------ RECORDS FOR THE EXERCISE
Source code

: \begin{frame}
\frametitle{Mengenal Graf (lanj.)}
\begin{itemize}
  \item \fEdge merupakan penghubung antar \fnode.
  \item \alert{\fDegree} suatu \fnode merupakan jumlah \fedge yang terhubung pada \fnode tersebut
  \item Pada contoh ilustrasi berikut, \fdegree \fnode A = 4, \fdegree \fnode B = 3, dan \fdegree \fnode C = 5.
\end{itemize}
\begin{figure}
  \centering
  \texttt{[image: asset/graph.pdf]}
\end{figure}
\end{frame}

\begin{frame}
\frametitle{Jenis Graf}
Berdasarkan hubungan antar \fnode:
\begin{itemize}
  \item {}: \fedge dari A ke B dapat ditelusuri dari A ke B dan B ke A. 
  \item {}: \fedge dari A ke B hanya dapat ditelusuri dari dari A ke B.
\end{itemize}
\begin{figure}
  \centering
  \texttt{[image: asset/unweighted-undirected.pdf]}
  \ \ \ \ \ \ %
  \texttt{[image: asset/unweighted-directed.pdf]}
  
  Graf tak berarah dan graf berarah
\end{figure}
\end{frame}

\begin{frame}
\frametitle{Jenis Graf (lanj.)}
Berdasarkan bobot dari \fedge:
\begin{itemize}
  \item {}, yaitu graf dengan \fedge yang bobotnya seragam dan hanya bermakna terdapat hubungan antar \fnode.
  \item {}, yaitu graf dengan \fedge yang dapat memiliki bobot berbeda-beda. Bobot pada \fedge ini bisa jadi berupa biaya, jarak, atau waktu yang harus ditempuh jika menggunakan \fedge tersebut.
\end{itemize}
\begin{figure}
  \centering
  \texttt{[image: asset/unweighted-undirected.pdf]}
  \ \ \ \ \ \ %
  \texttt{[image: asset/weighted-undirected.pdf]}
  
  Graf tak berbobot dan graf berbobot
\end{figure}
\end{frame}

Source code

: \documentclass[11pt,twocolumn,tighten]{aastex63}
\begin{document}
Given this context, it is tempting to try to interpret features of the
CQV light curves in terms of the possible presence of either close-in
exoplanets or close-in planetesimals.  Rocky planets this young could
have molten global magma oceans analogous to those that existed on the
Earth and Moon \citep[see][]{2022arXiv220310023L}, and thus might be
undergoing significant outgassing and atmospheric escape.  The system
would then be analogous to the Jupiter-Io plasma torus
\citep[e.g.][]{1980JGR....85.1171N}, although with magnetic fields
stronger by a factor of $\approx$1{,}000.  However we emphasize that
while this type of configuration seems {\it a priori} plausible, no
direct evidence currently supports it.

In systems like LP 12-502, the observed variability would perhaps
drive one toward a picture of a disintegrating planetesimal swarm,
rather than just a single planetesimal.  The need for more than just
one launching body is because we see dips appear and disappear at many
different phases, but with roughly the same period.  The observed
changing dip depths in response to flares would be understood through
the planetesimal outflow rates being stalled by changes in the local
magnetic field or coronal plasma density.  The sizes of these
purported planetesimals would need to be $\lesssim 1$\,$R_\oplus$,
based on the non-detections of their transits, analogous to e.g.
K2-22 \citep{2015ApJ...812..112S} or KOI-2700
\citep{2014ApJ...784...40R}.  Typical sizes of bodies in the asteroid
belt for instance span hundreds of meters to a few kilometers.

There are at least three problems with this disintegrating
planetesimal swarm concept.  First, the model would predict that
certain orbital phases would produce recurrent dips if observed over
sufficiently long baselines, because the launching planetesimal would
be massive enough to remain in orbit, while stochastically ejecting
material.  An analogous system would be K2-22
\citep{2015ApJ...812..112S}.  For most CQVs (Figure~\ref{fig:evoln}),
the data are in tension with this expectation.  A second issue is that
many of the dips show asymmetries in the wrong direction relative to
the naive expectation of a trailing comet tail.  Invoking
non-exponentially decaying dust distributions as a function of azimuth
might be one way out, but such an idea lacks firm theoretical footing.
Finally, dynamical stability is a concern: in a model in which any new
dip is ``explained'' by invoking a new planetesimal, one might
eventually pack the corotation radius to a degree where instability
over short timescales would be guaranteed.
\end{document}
------------
● WHAT TO PRODUCE
Repeat each of the entries above precisely as given.

● TASK RESPONSE
Source code

: \begin{frame}
\frametitle{Mengenal Graf (lanj.)}
\begin{itemize}
  \item \fEdge merupakan penghubung antar \fnode.
  \item \alert{\fDegree} suatu \fnode merupakan jumlah \fedge yang terhubung pada \fnode tersebut
  \item Pada contoh ilustrasi berikut, \fdegree \fnode A = 4, \fdegree \fnode B = 3, dan \fdegree \fnode C = 5.
\end{itemize}
\begin{figure}
  \centering
  \texttt{[image: asset/graph.pdf]}
\end{figure}
\end{frame}

\begin{frame}
\frametitle{Jenis Graf}
Berdasarkan hubungan antar \fnode:
\begin{itemize}
  \item {}: \fedge dari A ke B dapat ditelusuri dari A ke B dan B ke A. 
  \item {}: \fedge dari A ke B hanya dapat ditelusuri dari dari A ke B.
\end{itemize}
\begin{figure}
  \centering
  \texttt{[image: asset/unweighted-undirected.pdf]}
  \ \ \ \ \ \ %
  \texttt{[image: asset/unweighted-directed.pdf]}
  
  Graf tak berarah dan graf berarah
\end{figure}
\end{frame}

\begin{frame}
\frametitle{Jenis Graf (lanj.)}
Berdasarkan bobot dari \fedge:
\begin{itemize}
  \item {}, yaitu graf dengan \fedge yang bobotnya seragam dan hanya bermakna terdapat hubungan antar \fnode.
  \item {}, yaitu graf dengan \fedge yang dapat memiliki bobot berbeda-beda. Bobot pada \fedge ini bisa jadi berupa biaya, jarak, atau waktu yang harus ditempuh jika menggunakan \fedge tersebut.
\end{itemize}
\begin{figure}
  \centering
  \texttt{[image: asset/unweighted-undirected.pdf]}
  \ \ \ \ \ \ %
  \texttt{[image: asset/weighted-undirected.pdf]}
  
  Graf tak berbobot dan graf berbobot
\end{figure}
\end{frame}

Source code

: \documentclass[11pt,twocolumn,tighten]{aastex63}
\begin{document}
Given this context, it is tempting to try to interpret features of the
CQV light curves in terms of the possible presence of either close-in
exoplanets or close-in planetesimals.  Rocky planets this young could
have molten global magma oceans analogous to those that existed on the
Earth and Moon \citep[see][]{2022arXiv220310023L}, and thus might be
undergoing significant outgassing and atmospheric escape.  The system
would then be analogous to the Jupiter-Io plasma torus
\citep[e.g.][]{1980JGR....85.1171N}, although with magnetic fields
stronger by a factor of $\approx$1{,}000.  However we emphasize that
while this type of configuration seems {\it a priori} plausible, no
direct evidence currently supports it.

In systems like LP 12-502, the observed variability would perhaps
drive one toward a picture of a disintegrating planetesimal swarm,
rather than just a single planetesimal.  The need for more than just
one launching body is because we see dips appear and disappear at many
different phases, but with roughly the same period.  The observed
changing dip depths in response to flares would be understood through
the planetesimal outflow rates being stalled by changes in the local
magnetic field or coronal plasma density.  The sizes of these
purported planetesimals would need to be $\lesssim 1$\,$R_\oplus$,
based on the non-detections of their transits, analogous to e.g.
K2-22 \citep{2015ApJ...812..112S} or KOI-2700
\citep{2014ApJ...784...40R}.  Typical sizes of bodies in the asteroid
belt for instance span hundreds of meters to a few kilometers.

There are at least three problems with this disintegrating
planetesimal swarm concept.  First, the model would predict that
certain orbital phases would produce recurrent dips if observed over
sufficiently long baselines, because the launching planetesimal would
be massive enough to remain in orbit, while stochastically ejecting
material.  An analogous system would be K2-22
\citep{2015ApJ...812..112S}.  For most CQVs (Figure~\ref{fig:evoln}),
the data are in tension with this expectation.  A second issue is that
many of the dips show asymmetries in the wrong direction relative to
the naive expectation of a trailing comet tail.  Invoking
non-exponentially decaying dust distributions as a function of azimuth
might be one way out, but such an idea lacks firm theoretical footing.
Finally, dynamical stability is a concern: in a model in which any new
dip is ``explained'' by invoking a new planetesimal, one might
eventually pack the corotation radius to a degree where instability
over short timescales would be guaranteed.
\end{document}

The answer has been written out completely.